A line belongs in the answer if it contains "data"; copy every such line from the entries below.

--- INPUT Enclosed Below ---

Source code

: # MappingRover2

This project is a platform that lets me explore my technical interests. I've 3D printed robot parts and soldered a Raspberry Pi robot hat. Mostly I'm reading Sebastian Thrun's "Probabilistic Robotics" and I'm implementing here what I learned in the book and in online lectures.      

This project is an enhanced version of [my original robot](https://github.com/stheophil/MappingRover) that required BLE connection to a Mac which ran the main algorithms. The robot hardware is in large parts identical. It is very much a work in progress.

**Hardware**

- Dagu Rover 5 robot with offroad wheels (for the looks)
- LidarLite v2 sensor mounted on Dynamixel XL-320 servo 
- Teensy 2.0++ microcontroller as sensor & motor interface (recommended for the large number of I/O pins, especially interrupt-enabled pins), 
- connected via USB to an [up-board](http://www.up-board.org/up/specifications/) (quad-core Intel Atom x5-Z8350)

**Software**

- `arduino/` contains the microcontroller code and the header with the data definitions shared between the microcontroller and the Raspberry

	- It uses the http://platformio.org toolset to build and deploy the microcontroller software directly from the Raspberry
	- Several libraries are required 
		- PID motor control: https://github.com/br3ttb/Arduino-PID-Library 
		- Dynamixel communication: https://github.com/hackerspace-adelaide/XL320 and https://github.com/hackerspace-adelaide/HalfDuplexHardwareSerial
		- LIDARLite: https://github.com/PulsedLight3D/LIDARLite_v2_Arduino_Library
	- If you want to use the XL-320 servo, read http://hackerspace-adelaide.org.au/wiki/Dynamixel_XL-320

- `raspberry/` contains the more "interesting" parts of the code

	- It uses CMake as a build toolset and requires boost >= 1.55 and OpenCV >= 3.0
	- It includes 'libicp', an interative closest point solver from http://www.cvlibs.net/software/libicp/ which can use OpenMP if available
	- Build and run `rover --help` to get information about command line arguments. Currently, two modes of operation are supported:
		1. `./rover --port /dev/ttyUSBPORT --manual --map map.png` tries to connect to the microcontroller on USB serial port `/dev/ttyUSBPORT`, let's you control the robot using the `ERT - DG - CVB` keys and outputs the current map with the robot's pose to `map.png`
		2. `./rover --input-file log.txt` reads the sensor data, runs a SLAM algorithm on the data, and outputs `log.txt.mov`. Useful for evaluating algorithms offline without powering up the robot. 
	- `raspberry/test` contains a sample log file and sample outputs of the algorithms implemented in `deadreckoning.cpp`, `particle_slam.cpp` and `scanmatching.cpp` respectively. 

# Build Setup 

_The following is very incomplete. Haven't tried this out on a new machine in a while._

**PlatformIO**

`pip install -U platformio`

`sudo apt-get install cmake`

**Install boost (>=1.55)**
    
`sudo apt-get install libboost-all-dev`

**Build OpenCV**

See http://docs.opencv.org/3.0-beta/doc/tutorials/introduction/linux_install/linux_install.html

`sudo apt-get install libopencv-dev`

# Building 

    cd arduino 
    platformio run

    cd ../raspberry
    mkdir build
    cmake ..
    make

--- End of Enclosed INPUT ---

TASK RESULT:
- `arduino/` contains the microcontroller code and the header with the data definitions shared between the microcontroller and the Raspberry
		2. `./rover --input-file log.txt` reads the sensor data, runs a SLAM algorithm on the data, and outputs `log.txt.mov`. Useful for evaluating algorithms offline without powering up the robot. 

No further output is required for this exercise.